L’année prochaine, les Chambres pourraient adopter une réforme de la LPP fondée sur un avant-projet concocté par l’USS, Travail.Suisse et l’Union Patronale. Rappelons tout d’abord que la prévoyance professionnelle est une véritable arnaque, soutenue dès le début des années 1970 par la droite, le Parti socialiste et l’Union Syndicale, qui fonde une grande partie de nos retraites sur la capitalisation individuelle. Avec la hausse de l’espérance de vie et la baisse à long terme des rendements sur les marchés financiers, ce 2e pilier du système de retraites helvétique discrimine fortement les bas salaires et les femmes (leurs rentes, quand elles en ont une, représentent en moyenne la moitié de celles des hommes) et réduit continuellement les prestations attendues comme peau de chagrin.

La nouvelle donne sur laquelle « les partenaires sociaux » sont tombés d’accord s’appuie tout d’abord sur l’élévation de l’âge de la retraite des femmes, actée de facto par AVS21, dans le même esprit que PV2020, un projet pourtant refusé en votation populaire en septembre 2017. Une autre mesure phare de l’accord a elle aussi été jusqu’ici recalée par le corps électoral : il s’agit de la baisse brutale du taux de conversion de 6,8% à 6% (en clair, une réduction de 12% des rentes sur la part obligatoire de la prévoyance professionnelle). Enfin, ce très mauvais « compromis » prévoit une hausse significative des cotisations, donc de la capitalisation, du fait de l’augmentation du salaire assuré. L’USS justifie ces concessions essentielles en raison des quelques mesures compensatoires qu’elle a pu grappiller, dont la durée est, pour l’essentiel, limitée dans le temps. Tout ceci représente une fuite en avant inacceptable du point de vue des salarié·e·s.

Une seule solution : l’intégration du 2e pilier à l’AVS
Dans l’immédiat, l’initiative de l’USS pour une 13e rente AVS représenterait une amélioration significative, soit une augmentation moyenne de 165 francs par mois, raison pour laquelle il faut bien entendu la soutenir, mais elle ne résoudrait pas la crise structurelle de « notre » système de retraites fondé sur trois piliers, dont le premier est le seul à tenir bon et à institutionnaliser un transfert de ressources des privilégiés aux plus modestes, des hommes aux femmes, des actifs·es aux plus âgé·e·s, dans une perspective de justice sociale.

Ensemble à gauche défend un système de pension fondé sur la répartition, sûre et solidaire, qui intègre le 2e pilier, maintienne les avantages acquis et garantisse à tout le monde une rente correspondant à 75% de son dernier salaire, mais avec un montant plancher de 4000 francs par mois et un montant plafond de 8000 francs.
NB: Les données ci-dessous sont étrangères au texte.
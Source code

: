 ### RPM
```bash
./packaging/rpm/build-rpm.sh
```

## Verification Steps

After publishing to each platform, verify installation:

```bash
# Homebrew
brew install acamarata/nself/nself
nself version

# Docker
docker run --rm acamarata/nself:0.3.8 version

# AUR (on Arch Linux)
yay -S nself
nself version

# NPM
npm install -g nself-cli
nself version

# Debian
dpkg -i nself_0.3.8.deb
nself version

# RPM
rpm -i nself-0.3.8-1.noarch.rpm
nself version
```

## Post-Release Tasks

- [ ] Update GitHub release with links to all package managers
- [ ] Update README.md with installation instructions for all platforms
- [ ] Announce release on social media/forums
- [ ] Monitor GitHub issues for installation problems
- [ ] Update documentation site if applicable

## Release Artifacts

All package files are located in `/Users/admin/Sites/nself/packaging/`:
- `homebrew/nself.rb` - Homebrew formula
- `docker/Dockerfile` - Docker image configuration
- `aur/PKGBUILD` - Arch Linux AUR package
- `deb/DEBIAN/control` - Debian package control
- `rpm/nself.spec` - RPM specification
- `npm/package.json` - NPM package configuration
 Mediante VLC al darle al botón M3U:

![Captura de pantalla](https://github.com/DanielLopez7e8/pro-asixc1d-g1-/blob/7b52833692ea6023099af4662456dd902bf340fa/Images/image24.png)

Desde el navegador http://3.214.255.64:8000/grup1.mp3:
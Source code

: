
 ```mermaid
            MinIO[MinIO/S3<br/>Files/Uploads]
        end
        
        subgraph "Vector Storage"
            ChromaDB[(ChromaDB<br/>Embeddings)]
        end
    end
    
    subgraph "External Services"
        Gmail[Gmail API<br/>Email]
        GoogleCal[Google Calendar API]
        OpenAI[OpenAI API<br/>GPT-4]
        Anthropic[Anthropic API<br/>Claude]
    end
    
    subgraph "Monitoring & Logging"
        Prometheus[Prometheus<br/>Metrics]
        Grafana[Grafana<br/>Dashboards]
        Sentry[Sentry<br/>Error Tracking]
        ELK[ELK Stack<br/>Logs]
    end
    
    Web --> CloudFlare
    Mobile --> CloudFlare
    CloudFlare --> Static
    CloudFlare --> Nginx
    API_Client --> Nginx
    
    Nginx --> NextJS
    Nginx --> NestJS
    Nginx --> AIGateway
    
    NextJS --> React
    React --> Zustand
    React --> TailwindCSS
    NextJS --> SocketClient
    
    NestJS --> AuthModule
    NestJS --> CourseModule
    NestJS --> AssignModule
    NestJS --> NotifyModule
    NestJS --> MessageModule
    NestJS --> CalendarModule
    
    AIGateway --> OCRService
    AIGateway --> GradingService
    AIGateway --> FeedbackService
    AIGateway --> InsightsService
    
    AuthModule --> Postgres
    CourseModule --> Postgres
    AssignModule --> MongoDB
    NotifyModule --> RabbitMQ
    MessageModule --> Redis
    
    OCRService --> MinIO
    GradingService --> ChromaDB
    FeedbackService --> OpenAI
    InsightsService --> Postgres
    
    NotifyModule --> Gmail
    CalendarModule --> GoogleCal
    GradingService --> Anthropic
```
Il suffirait pour cela que chacun·e cotise pendant 44 ans, comme c’est le cas aujourd’hui pour l’AVS, au taux cumulé de l’AVS et de la prévoyance professionnelle, que les subventions publiques actuelles soient maintenues, et que la fortune du 2e pilier et de l’AVS (1050 milliards de francs en tout) soit convertie en un fonds souverain destiné à des investissements sociaux et écologiques dont les expectatives de rendement moyen seraient de 2% par an. Des mesures transitoires permettraient aussi à chacun·e d’opter pour le régime le plus avantageux pour elle/lui, et ceci jusqu’à dix ans après l’introduction du nouveau système. Nous reviendrons sur cette perspective de réforme structurelle avec une proposition détaillée et chiffrée.